What is a Brainspace Dataset?

A dataset is a specific population of data that was created from a Build and presented to the user through the Brainspace user interface.

Datasets Screen

After clicking the Administration option in the user menu, the Datasets management screen will open by default. The Datasets management screen:

Manage datasets, Users and Groups, Connectors, Services, Portable Models and Errors.
Search for a dataset name.
Add a new dataset to Brainspace.
Download a dataset management report.
View the dataset’s name, activity status, and identification number.
Manage Dataset Settings, Download Reports, Disable/Enable the dataset, Manage Tags, and Open the dataset in the Analytics Dashboard.
View the dataset’s connector type, name, data source, number of documents in the dataset, dataset groups, dataset size, the percentage of documents ingested incrementally and the build status.
View the datasets list by activity status.

Datasets Display Screen

When you log in to Brainspace, the Datasets display screen will open.

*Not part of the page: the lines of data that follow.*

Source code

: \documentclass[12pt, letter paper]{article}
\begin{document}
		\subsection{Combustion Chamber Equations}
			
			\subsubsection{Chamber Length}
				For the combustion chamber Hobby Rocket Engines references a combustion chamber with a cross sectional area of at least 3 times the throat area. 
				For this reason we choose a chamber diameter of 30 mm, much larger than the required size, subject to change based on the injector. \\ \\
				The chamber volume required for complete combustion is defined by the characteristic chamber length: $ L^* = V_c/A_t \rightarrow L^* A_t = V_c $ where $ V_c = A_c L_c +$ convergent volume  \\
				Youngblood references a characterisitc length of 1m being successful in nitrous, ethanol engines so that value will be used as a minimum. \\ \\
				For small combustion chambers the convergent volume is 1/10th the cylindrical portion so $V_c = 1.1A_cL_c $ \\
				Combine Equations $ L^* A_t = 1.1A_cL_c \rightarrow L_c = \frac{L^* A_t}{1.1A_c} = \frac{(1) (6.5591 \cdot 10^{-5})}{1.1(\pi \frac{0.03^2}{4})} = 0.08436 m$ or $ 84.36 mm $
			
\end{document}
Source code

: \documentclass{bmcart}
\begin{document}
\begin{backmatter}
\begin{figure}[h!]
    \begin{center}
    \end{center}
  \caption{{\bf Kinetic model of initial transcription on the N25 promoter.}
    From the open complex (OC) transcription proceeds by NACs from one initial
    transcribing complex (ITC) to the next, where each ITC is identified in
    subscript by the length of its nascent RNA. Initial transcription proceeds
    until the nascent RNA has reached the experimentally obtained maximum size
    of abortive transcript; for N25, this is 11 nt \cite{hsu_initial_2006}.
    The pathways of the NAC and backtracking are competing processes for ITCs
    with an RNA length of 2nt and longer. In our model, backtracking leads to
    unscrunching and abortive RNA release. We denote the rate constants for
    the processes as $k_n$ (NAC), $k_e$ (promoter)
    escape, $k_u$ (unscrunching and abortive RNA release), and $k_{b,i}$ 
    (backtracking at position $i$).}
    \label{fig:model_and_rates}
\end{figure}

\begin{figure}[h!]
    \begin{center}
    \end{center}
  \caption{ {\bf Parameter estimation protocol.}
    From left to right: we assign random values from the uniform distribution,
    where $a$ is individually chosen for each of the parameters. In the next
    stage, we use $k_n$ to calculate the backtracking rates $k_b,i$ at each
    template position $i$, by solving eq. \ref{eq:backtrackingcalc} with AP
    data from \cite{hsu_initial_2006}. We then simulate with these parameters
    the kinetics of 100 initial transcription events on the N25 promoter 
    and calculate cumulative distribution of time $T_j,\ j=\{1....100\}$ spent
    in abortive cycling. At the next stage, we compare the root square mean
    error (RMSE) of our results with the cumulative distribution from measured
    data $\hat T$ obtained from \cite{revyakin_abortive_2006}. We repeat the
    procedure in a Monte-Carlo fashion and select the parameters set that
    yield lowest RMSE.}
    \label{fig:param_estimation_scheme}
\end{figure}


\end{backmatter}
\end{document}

The Dataset display screen includes the following features:

Click the Brainspace logo on anywhere in Brainspace to open the Datasets display screen.
Type a dataset name in the text field to locate a specific dataset.
Click the Hide icon to view only unpinned datasets.
View the number of pinned datasets in Brainspace.
Click a pinned dataset card to open the dataset in Analytics.
View the number of unpinned datasets in Brainspace.
Click the Hide icon to view only pinned datasets.
Click the unpinned dataset card to open the dataset in Analytics.
Hide datasets with no new documents.
Click the Sort by... dropdown menu to sort pinned datasets by name, by the number of new documents, or by total document count. Click the Filter by... dropdown menu to filter datasets by dataset activity status.
View pinned datasets in the card view or list view.
Click the Sort by... dropdown menu to sort unpinned datasets by name, by the number of new documents, or by total document count. Click the Filter by... dropdown menu to filter datasets by dataset activity status.
View unpinned datasets in the card view or list view.

Unpinned Dataset Card

After you create a new dataset, a dataset card will be added to the unpinned Datasets pane. A dataset card includes the following features:

Identify a dataset by name and ID number.
View a dataset’s status.
View the total number of documents in a dataset.
View the number documents that have been added to a dataset via incremental builds. This number is reset when a full build is completed.
Open a dataset in the Analytics Dashboard.
Move an unpinned dataset to the Pinned Datasets pane. After moving a dataset to the Pinned Datasets pane, the Unpin icon will display:

Dataset Settings Dialog

This module is accessible for Group Admin and Super Admin user accounts.

Edit the dataset’s name.
Add the dataset to or remove it from existing Brainspace groups.
View the Dataset Info technical information: Location, Build Directory, Batch Tools Version and Size on Disk.
Delete the dataset. This will remove the dataset and all the work product such as saved searches, classifiers and notebooks from the system forever.
View the data source connector status associated with this dataset. (Status may be empty for “no assigned data source,” “Prepared” for a fully completed data source that has had full field map and associated questions answered, and “Incomplete” for a data source connector that has been chosen, but hasn’t been fully completed (such as not having done the field mapping yet).
Reconfigure the data source.
Remove the data source from the dataset.
View last build date and time, scheduled builds, total deployed documents, incremental documents, and dataset creation date and time.
Modify advanced configuration options.
Enable or disable automatic deployment of new builds.
Enable or disable Entity Extraction; the cost is increased build time.
Enable or disable automatic overlays to the data source after every build, with an option to Run now.
Enable or disable selected System Models for the dataset.
When settings are complete, select --
- Build to process immediately.
- Cancel to exit the Settings screen without saving.
- Save to preserve the settings for later use.

Add Custom Stop Words

Brainspace Administrators have the ability to upload custom stop-word lists for any of the Brainspace-supported languages or to download the current stop-word list for each language in the Language and Stop Words list.

To add custom stop words:

In the user drop-down menu, click Administration:
The Datasets screen will open.
In the Datasets screen, locate the dataset, and then click the Settings icon:
The Dataset Settings dialog will open.
In the Dataset Configuration pane, click the Advanced Configuration icon:
The Advanced Configuration dialog will open.
Click the Upload icon associated with the language:
Navigate to the *.txt file, and then click the Open button.
Click the Apply button
The Advanced Configuration dialog will close.
In the Dataset Setting dialog, click the Save button.
When the Dataset Settings dialog refreshes, click the Build button.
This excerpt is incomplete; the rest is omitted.